Scaling Shared Data in Distributed Systems

Sharing mutable data at large scale is an exceedingly difficult problem. In their seminal paper CRDTs: Consistency without concurrency control, Shapiro et al. describe why the CAP theorem demands a give and take between scalability and consistency. In general, CAP requires us to choose between CP and AP. The former requires serializing every write, which doesn’t scale beyond a small cluster. The latter ensures scalability by giving up consistency.

Sharing Data in Centralized Systems

We tend to prefer weaker consistency models because they mean lower latency and higher availability. To highlight this point, consider the fact that the memory models for most programming languages are not serializable by default. More concisely, programs with shared memory are not inherently thread-safe. This is a conscious design decision because enforcing memory serializability incurs a significant latency penalty. Instead, programming languages require explicit memory barriers which can be used around the critical sections which need this property.
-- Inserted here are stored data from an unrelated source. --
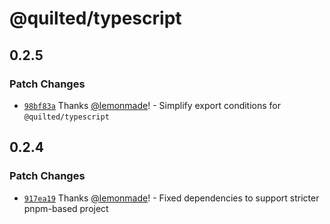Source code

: # @quilted/typescript

## 0.2.5

### Patch Changes

- [`98bf83a`](https://github.com/lemonmade/quilt/commit/98bf83ab1163946f59c94640fec233d150684fa9) Thanks [@lemonmade](https://github.com/lemonmade)! - Simplify export conditions for `@quilted/typescript`

## 0.2.4

### Patch Changes

- [`917ea19`](https://github.com/lemonmade/quilt/commit/917ea19edbd8ad210675b11ef7f2ebe0c33e0b3e) Thanks [@lemonmade](https://github.com/lemonmade)! - Fixed dependencies to support stricter pnpm-based project
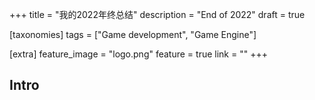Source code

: +++
title = "我的2022年终总结"
description = "End of 2022"
draft = true

[taxonomies]
tags = ["Game development", "Game Engine"]

[extra]
feature_image = "logo.png"
feature = true
link = "" 
+++
##  Intro



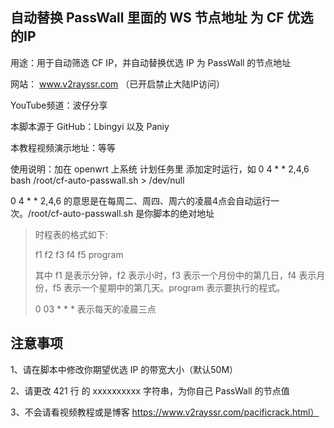 ## 自动替换 PassWall 里面的 WS 节点地址 为 CF 优选的IP


用途：用于自动筛选 CF IP，并自动替换优选 IP 为 PassWall 的节点地址

网站： www.v2rayssr.com （已开启禁止大陆IP访问）

YouTube频道：波仔分享

本脚本源于 GitHub：Lbingyi 以及 Paniy

本教程视频演示地址：等等

使用说明：加在 openwrt 上系统 计划任务里 添加定时运行，如 0 4 * * 2,4,6 bash /root/cf-auto-passwall.sh > /dev/null

0 4 * * 2,4,6 的意思是在每周二、周四、周六的凌晨4点会自动运行一次。/root/cf-auto-passwall.sh 是你脚本的绝对地址

> 时程表的格式如下:
> 
> f1 f2 f3 f4 f5 program
> 
> 其中 f1 是表示分钟，f2 表示小时，f3 表示一个月份中的第几日，f4 表示月份，f5 表示一个星期中的第几天。program 表示要执行的程式。
>
> 0 03 * * * 表示每天的凌晨三点

## 注意事项

1、请在脚本中修改你期望优选 IP 的带宽大小（默认50M）

2、请更改 421 行 的 xxxxxxxxxx 字符串，为你自己 PassWall 的节点值

3、不会请看视频教程或是博客 https://www.v2rayssr.com/pacificrack.html）



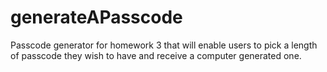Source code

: # generateAPasscode
Passcode generator for homework 3 that will enable users to pick a length of passcode they wish to have and receive a computer generated one.
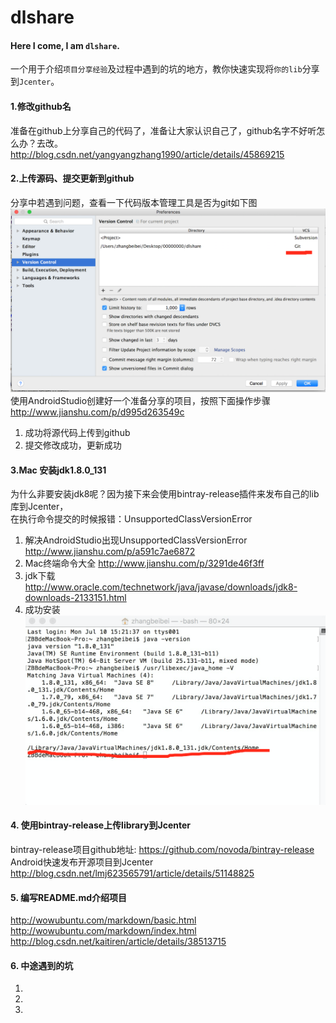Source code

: # dlshare
#### Here I come, I am `dlshare`.
一个用于介绍`项目分享经验`及过程中遇到的坑的地方，教你快速实现将`你的lib`分享到`Jcenter`。
#### 1.修改github名
准备在github上分享自己的代码了，准备让大家认识自己了，github名字不好听怎么办？去改。<br>
http://blog.csdn.net/yangyangzhang1990/article/details/45869215
#### 2.上传源码、提交更新到github
分享中若遇到问题，查看一下代码版本管理工具是否为git如下图
![image](https://github.com/dlshare/dlshare/blob/master/screenshot/version_control_by_git.png)
使用AndroidStudio创建好一个准备分享的项目，按照下面操作步骤
http://www.jianshu.com/p/d995d263549c
1. 成功将源代码上传到github
2. 提交修改成功，更新成功
#### 3.Mac 安装jdk1.8.0_131
为什么非要安装jdk8呢？因为接下来会使用bintray-release插件来发布自己的lib库到Jcenter，<br>
在执行命令提交的时候报错：UnsupportedClassVersionError
1. 解决AndroidStudio出现UnsupportedClassVersionError
http://www.jianshu.com/p/a591c7ae6872
2. Mac终端命令大全
http://www.jianshu.com/p/3291de46f3ff
3. jdk下载
http://www.oracle.com/technetwork/java/javase/downloads/jdk8-downloads-2133151.html
4. 成功安装
![image](https://github.com/dlshare/dlshare/blob/master/screenshot/idk1.8.0_131_installed.png)
#### 4. 使用bintray-release上传library到Jcenter
bintray-release项目github地址:
https://github.com/novoda/bintray-release
<br>Android快速发布开源项目到Jcenter
http://blog.csdn.net/lmj623565791/article/details/51148825
#### 5. 编写README.md介绍项目
http://wowubuntu.com/markdown/basic.html
<br>http://wowubuntu.com/markdown/index.html
<br>http://blog.csdn.net/kaitiren/article/details/38513715
#### 6. 中途遇到的坑
1. 
2. 
3.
For example, the Java memory model uses within-thread as-if-serial semantics. This means the execution of a thread in isolation, regardless of runtime optimizations, is guaranteed to be the same as it would have been had all statements been run in program order. The implication of as-if-serial semantics is that it gives up consistency—different threads can and will have different views of the data. Java requires the use of memory barriers, either through explicit locking or the volatile keyword, in order to establish a happens-before relationship between statements in different threads.

This can be thought of as scaling shared data! We have multiple threads (systems) accessing the same data. While not distributed, many of the same ideas apply. Consistency, by definition, requires linearizability. In multi-threaded programs, we achieve this with mutexes. In distributed systems, we use transactions and distributed locking. Intuitively, both involve performance trade-offs.
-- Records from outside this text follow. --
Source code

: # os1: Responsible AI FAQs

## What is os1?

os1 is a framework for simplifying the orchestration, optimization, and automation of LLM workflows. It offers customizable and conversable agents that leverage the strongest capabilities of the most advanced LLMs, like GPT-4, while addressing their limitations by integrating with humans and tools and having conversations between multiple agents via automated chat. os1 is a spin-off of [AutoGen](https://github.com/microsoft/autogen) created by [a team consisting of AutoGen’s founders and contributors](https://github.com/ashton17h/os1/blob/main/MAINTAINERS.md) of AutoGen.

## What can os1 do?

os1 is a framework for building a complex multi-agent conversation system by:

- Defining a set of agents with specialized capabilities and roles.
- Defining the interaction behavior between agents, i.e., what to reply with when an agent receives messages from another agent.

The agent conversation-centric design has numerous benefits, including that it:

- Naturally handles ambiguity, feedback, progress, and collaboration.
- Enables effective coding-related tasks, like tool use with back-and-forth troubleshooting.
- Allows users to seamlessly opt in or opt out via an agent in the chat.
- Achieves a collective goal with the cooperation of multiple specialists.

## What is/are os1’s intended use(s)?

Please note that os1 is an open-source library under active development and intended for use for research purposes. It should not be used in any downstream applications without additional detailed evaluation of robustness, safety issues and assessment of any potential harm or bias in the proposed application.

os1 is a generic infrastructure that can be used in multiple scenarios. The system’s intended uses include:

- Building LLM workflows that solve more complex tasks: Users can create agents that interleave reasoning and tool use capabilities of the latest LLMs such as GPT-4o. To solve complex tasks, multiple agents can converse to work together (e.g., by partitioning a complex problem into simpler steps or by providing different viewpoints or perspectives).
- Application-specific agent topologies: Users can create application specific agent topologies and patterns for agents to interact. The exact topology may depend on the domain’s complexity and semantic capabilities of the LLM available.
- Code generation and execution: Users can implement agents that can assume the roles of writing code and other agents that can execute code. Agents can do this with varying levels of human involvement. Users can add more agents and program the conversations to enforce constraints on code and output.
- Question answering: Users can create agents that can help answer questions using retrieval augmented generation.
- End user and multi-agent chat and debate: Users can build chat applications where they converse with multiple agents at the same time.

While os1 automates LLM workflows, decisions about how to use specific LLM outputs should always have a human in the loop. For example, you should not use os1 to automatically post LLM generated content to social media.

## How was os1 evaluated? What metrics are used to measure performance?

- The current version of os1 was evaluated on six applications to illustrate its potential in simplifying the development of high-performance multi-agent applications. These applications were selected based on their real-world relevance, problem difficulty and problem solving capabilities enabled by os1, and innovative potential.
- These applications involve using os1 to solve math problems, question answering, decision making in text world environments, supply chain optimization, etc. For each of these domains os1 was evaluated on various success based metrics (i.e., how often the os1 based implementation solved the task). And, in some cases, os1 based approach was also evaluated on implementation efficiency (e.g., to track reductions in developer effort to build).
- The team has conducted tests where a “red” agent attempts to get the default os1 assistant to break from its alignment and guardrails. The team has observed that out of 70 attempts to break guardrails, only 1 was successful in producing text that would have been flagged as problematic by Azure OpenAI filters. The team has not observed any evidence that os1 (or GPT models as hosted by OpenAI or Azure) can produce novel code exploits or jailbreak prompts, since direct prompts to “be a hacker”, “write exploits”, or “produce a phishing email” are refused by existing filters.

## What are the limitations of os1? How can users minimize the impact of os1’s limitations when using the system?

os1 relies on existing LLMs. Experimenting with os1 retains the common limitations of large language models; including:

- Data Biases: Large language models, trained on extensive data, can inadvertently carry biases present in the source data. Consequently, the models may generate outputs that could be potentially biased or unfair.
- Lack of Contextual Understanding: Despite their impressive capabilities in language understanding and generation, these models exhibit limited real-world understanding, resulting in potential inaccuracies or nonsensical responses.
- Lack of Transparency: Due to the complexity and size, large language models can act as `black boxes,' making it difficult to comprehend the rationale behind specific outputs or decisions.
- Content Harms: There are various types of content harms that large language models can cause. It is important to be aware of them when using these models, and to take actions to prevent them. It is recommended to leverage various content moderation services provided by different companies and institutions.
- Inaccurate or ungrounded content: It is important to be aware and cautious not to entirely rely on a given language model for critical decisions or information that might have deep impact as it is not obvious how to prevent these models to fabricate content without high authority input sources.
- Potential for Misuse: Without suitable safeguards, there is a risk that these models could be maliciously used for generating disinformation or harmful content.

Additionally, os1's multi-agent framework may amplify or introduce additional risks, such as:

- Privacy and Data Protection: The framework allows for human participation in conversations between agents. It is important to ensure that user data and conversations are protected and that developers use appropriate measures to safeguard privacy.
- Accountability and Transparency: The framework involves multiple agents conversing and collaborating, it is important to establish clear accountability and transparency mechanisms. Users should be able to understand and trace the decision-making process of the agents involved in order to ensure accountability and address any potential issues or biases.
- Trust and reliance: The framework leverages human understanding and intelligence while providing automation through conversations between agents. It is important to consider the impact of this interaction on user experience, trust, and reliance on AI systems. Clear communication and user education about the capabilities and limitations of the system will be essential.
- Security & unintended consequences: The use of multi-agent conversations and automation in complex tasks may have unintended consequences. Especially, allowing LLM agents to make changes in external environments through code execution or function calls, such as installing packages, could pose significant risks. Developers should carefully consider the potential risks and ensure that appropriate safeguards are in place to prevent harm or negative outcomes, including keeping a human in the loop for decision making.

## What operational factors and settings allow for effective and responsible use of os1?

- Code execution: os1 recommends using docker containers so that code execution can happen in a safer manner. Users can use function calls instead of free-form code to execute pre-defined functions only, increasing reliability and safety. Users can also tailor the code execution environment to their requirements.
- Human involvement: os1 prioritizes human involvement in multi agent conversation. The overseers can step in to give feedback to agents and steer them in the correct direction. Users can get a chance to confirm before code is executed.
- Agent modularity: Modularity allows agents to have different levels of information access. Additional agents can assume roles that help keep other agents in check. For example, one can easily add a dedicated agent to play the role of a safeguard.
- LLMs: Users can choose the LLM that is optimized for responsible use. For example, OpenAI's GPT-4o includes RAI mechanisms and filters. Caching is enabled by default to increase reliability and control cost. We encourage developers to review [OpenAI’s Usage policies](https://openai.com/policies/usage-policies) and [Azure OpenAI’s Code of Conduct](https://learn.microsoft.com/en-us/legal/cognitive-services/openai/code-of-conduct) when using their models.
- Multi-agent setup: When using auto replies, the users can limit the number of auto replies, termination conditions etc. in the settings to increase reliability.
Sharing Data in Distributed Systems

Consider a shared, global counter used to measure ad impressions on a website accessed by millions of users around the world.

shared_data

Traditionally, we might implement this using transactions—get the value, increment it by one, then save it back atomically. The problem is transactions will not scale. In order to guarantee consistency, they must be serialized. This results in high latency and low availability if a lot of writes are occurring. We lose some of the key advantages of distributed systems: parallel computation and availability.

So CAP makes it difficult to scale mutable, shared data. How do we do it then? There are several different strategies, each with their own pros and cons.

Immutable Data

Scaling shared read-only data is easy using replication techniques. This means the simplest solution for sharing data in a distributed system is to use immutable data. If we don’t have to worry about writes, then scaling is trivial. Unfortunately, this isn’t always possible, but if your use case allows for it, it’s the best option.

Last-Write Wins

From a set of conflicting writes, LWW selects the one with the most recent timestamp. Clock drift happens, so LWW will inevitably lead to data loss with enough concurrent writes. It’s critical to accept this reality, but it’s often acceptable for some use cases. LWW trades consistency for availability.
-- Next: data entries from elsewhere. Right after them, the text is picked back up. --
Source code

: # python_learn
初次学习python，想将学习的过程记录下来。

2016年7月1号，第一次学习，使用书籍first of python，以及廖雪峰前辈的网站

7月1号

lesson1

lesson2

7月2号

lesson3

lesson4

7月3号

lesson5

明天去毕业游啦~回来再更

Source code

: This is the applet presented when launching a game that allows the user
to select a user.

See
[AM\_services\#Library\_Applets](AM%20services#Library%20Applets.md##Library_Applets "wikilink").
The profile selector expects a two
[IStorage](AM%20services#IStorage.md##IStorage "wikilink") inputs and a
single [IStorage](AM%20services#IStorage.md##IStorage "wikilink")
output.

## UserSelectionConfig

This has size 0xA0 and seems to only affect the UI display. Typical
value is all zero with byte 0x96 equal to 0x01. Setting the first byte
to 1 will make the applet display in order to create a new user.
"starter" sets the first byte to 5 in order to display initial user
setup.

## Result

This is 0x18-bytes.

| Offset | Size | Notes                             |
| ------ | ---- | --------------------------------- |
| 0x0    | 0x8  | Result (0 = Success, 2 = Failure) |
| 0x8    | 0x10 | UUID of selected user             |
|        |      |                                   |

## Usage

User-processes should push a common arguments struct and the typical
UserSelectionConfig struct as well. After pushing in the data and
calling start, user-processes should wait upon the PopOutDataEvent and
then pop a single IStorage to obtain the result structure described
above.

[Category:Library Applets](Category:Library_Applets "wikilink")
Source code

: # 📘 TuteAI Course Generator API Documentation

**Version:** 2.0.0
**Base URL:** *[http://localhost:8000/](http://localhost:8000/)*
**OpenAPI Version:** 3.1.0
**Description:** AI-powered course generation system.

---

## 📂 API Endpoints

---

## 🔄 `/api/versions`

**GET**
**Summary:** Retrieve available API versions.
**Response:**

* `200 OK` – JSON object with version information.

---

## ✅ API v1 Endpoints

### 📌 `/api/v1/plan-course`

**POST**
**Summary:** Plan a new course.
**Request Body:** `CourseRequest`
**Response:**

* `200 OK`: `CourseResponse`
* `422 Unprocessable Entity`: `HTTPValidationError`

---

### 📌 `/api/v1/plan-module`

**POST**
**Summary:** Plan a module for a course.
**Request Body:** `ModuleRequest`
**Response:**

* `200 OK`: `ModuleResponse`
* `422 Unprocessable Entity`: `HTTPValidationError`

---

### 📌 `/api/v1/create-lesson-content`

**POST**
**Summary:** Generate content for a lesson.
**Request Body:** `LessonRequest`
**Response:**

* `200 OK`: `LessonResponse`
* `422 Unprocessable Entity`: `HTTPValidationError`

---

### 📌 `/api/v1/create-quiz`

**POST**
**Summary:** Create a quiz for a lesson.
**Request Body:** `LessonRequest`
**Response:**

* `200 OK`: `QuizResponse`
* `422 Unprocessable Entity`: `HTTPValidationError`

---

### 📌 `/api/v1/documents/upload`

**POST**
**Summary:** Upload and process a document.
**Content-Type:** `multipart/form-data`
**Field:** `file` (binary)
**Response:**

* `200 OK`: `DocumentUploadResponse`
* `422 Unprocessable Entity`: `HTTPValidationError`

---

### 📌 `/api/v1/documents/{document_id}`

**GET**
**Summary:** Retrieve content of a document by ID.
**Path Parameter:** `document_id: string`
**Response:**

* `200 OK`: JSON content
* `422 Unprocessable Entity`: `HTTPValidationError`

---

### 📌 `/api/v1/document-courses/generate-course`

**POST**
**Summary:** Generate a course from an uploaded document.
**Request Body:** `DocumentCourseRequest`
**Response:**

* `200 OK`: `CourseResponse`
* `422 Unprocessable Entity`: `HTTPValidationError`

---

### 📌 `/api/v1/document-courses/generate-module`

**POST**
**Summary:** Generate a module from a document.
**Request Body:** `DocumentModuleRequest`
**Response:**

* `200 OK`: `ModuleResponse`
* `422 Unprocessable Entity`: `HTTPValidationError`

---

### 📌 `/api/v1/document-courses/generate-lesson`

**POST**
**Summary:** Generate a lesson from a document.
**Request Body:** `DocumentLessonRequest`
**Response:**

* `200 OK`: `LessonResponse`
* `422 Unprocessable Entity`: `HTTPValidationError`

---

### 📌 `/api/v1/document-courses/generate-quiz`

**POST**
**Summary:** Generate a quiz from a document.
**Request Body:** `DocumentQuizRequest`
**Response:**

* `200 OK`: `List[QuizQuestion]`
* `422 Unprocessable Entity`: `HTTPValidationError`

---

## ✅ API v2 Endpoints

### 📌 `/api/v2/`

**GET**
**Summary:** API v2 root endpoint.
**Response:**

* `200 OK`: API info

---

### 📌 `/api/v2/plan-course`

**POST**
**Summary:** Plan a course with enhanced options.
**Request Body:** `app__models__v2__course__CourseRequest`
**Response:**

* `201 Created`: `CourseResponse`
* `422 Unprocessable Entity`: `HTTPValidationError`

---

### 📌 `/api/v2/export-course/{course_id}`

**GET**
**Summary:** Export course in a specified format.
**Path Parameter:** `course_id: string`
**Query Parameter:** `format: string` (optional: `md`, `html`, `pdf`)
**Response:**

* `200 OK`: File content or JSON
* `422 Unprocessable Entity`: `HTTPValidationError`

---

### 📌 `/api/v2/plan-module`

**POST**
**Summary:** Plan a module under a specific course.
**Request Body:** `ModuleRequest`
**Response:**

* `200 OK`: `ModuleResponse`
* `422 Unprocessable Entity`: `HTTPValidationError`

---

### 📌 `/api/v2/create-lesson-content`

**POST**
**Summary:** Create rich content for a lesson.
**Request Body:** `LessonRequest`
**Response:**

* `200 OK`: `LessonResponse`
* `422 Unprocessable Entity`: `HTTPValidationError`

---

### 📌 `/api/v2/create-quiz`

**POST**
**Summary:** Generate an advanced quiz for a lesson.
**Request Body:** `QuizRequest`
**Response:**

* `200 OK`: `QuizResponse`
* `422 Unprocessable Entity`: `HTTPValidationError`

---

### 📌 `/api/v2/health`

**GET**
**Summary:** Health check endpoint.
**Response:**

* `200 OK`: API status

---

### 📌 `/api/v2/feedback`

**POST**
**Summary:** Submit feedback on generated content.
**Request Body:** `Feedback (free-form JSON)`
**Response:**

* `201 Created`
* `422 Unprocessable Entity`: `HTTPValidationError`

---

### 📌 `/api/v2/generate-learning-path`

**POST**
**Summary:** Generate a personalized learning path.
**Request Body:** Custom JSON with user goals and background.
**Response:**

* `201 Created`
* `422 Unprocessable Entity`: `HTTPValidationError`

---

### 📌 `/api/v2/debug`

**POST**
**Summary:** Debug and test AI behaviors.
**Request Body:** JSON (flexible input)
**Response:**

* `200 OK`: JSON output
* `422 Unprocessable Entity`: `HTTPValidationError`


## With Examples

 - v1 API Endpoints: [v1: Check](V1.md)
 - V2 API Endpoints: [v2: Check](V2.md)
Application-Level Conflict Resolution

Often times, the best way to ensure safety is by resolving write conflicts at the application level. When there are conflicting writes on a piece of data, applications can apply business rules to determine the canonical update. An example of this is Riak’s application-side conflict resolution strategy.

Causal Ordering

Rather than relying on LWW, which has a high probability of data loss, we can use the causal relationships between writes in order to determine which one to apply. Unlike timestamps, which attempt to provide a total order, causal ordering establishes a partial order. We can approximate a causal ordering by using techniques like Lamport timestamps or vector clocks. By storing a causal history with each write and reading that history before each write, we can make informed decisions on the correctness of updates. The trade-off here is the added overhead of storing this additional metadata and the extra round trip.

Distributed Data Types

CRDTs, or convergent/commutative replicated data types, are the new, up-and-coming solution for scaling shared data, but they aren’t at all new. In fact, the theory behind CRDTs has been in use for hundreds of years. CRDTs are grounded in mathematics. Operations or updates on a CRDT always converge. Because the operations must be commutative, associative, and idempotent, they can be applied in any order and the outcome will always be the same. This means we don’t care about causal ordering—it doesn’t matter.

CRDTs are generally modeled after common data structures like sets, maps, lists, and counters, just in a distributed sense. What they provide us are highly available, eventually consistent data structures in which we don’t have to worry about write coordination.

Aside from the operation requirements, the other drawback of CRDTs is that they require knowledge of all clients. Each client has a replica of the CRDT, so the global state is determined by merging them. And although CRDTs can be applied to a wide variety of use cases, they typically require some interpretation and specialization of common data structures. These interpretations tend to be more limited in capability.

In Summary

Scaling mutable data is hard. On the other hand, scaling immutable data is easy, so if you can get away with it, do it. There are a number of ways to approach the problem, but as with anything, it all comes down to your use case. The solutions are all about trade-offs—namely the trade-off between consistency and availability. Use weakly consistent models when you can because they afford you high availability and low latency, and rely on stronger models only when absolutely necessary. Do what makes sense for your system.